Question

Calculate the work done in the following situations. A constant force \(\mathbf{F}=\langle 2,4,1\rangle\) (in newtons) moves an object from (0,0,0) to \((2,4,6) .\) (Distance is measured in meters.)

Short answer

Answer: The work done in moving the object is 26 Joules.

Step-by-step solution

Calculate the displacement vector

The displacement vector is the difference between the final position and the initial position of the object. We are given the coordinates of the initial position as (0,0,0) and the final position as (2,4,6).
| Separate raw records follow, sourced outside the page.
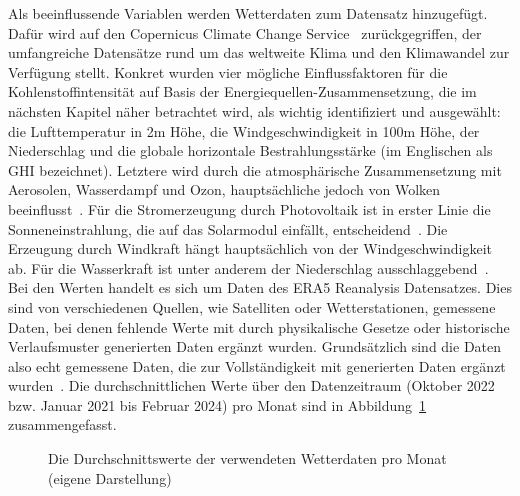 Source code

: Als beeinflussende Variablen werden Wetterdaten zum Datensatz hinzugefügt.
Dafür wird auf den Copernicus Climate Change Service~\cite{Copernicus.20231212T14:09:40.000Z} zurückgegriffen, der umfangreiche Datensätze rund um das weltweite Klima und den Klimawandel zur Verfügung stellt.
Konkret wurden vier mögliche Einflussfaktoren für die Kohlenstoffintensität auf Basis der Energiequellen-Zusammensetzung, die im nächsten Kapitel näher betrachtet wird, als wichtig identifiziert und ausgewählt:
die Lufttemperatur in 2m Höhe, die Windgeschwindigkeit in 100m Höhe, der Niederschlag und die globale horizontale Bestrahlungsstärke (im Englischen als \ac{GHI} bezeichnet).
Letztere wird durch die atmosphärische Zusammensetzung mit Aerosolen, Wasserdampf und Ozon, hauptsächliche jedoch von Wolken beeinflusst~\cite{KallioMyers.2020}.
Für die Stromerzeugung durch Photovoltaik ist in erster Linie die Sonneneinstrahlung, die auf das Solarmodul einfällt, entscheidend~\cite{James.}.
Die Erzeugung durch Windkraft hängt hauptsächlich von der Windgeschwindigkeit ab.
Für die Wasserkraft ist unter anderem der Niederschlag ausschlaggebend~\cite{Copernicus.20231212T14:09:40.000Z}.
Bei den Werten handelt es sich um Daten des ERA5 Reanalysis Datensatzes.
Dies sind von verschiedenen Quellen, wie Satelliten oder Wetterstationen, gemessene Daten, bei denen fehlende Werte mit durch physikalische Gesetze oder historische Verlaufsmuster generierten Daten ergänzt wurden.
Grundsätzlich sind die Daten also echt gemessene Daten, die zur Vollständigkeit mit generierten Daten ergänzt wurden~\cite{CopernicusClimateChangeService.2020}\cite{CopernicusKnowledgeBase.20231009}.
Die durchschnittlichen Werte über den Datenzeitraum (Oktober 2022 bzw. Januar 2021 bis Februar 2024) pro Monat sind in Abbildung~\ref{FIG:weather-data-by-month} zusammengefasst.
\begin{figure}[ht]
 \centering
 \par\medskip
 \caption[Durchschnittswerte der Wetterdaten]{Die Durchschnittswerte der verwendeten Wetterdaten pro Monat (eigene Darstellung)}%
 \label{FIG:weather-data-by-month}%
\end{figure}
Thus, the displacement vector can be computed as: \(\mathbf{d}=\langle 2-0,4-0,6-0\rangle=\langle 2,4,6\rangle\)

Find the dot product of the force and displacement vectors

To calculate the work done, we need to find the dot product of the force vector \(\mathbf{F}\) and the displacement vector \(\mathbf{d}\). The dot product is given by: \(\mathbf{F} \cdot \mathbf{d} = F_x \cdot d_x + F_y \cdot d_y + F_z \cdot d_z\) where \(F_x,F_y,\) and \(F_z\) represent the x, y, and z components of the force vector, and \(d_x,d_y,\) and \(d_z\) represent the x, y, and z components of the displacement vector. Now substituting the given values we get: \(\mathbf{F} \cdot \mathbf{d} = (2)(2) + (4)(4) + (1)(6) = 4 + 16 + 6 = 26\)

Calculate the work done

Finally, the work done is equal to the dot product of the force vector and the displacement vector. Thus, the work done in moving the object from the initial position to the final position is: Work Done = \(\mathbf{F} \cdot \mathbf{d} = 26 \text{ Joules}\)

Key concepts

Displacement Vector

When an object moves from one position to another, we describe this movement using a displacement vector. This vector is particularly important because it captures the change in position in terms of direction and magnitude.
In our example, the object moves from the initial position

• (0,0,0)

to the final position

• (2,4,6)

The displacement vector is calculated by subtracting the initial position from the final position. As a result, we get:
\[\mathbf{d} = \langle 2-0, 4-0, 6-0 \rangle = \langle 2,4,6 \rangle\]
This vector

• Represents the direction in which the object moved
• Illustrates the distance it covered in the x, y, and z directions

Notice how the displacement vector encapsulates both the direction and the distance. Understanding this concept is crucial when dealing with vector quantities in physics.

Dot Product

The dot product is a key operation when working with vectors, especially in physics. It is used to determine quantities like work, where both direction and magnitude matter. The dot product of two vectors essentially projects one vector onto another and multiplies by the magnitude.
For our case, we calculate the dot product of the force vector

• \(\mathbf{F} = \langle 2,4,1 \rangle\)

and the displacement vector

• \(\mathbf{d} = \langle 2,4,6 \rangle\)

The formula for this is:
\[\mathbf{F} \cdot \mathbf{d} = F_x \cdot d_x + F_y \cdot d_y + F_z \cdot d_z\]
Breaking it down into components, we multiply the corresponding x, y, and z components:

• \(F_x = 2\), \(d_x = 2\)
• \(F_y = 4\), \(d_y = 4\)
• \(F_z = 1\), \(d_z = 6\)

Calculating this gives us:
\[(2)(2) + (4)(4) + (1)(6) = 4 + 16 + 6 = 26\]
Through the dot product, we calculate how much of the force is effectively being used in moving the object along the direction of displacement. This scalar result represents the work done.

Vector Components

Vectors are physical quantities that have both magnitude and direction, and they are often broken down into components to simplify calculations. The components of a vector are essentially the projections of the vector onto the x, y, and z axes.
For a vector \(\mathbf{v} = \langle v_x, v_y, v_z \rangle\), each component represents how much of the vector's magnitude is aligned with each coordinate axis.
In our scenario, the force vector \(\mathbf{F}\) and the displacement vector \(\mathbf{d}\) both have three components:

• Force vector: \(\mathbf{F} = \langle 2, 4, 1 \rangle\)
• Displacement vector: \(\mathbf{d} = \langle 2, 4, 6 \rangle\)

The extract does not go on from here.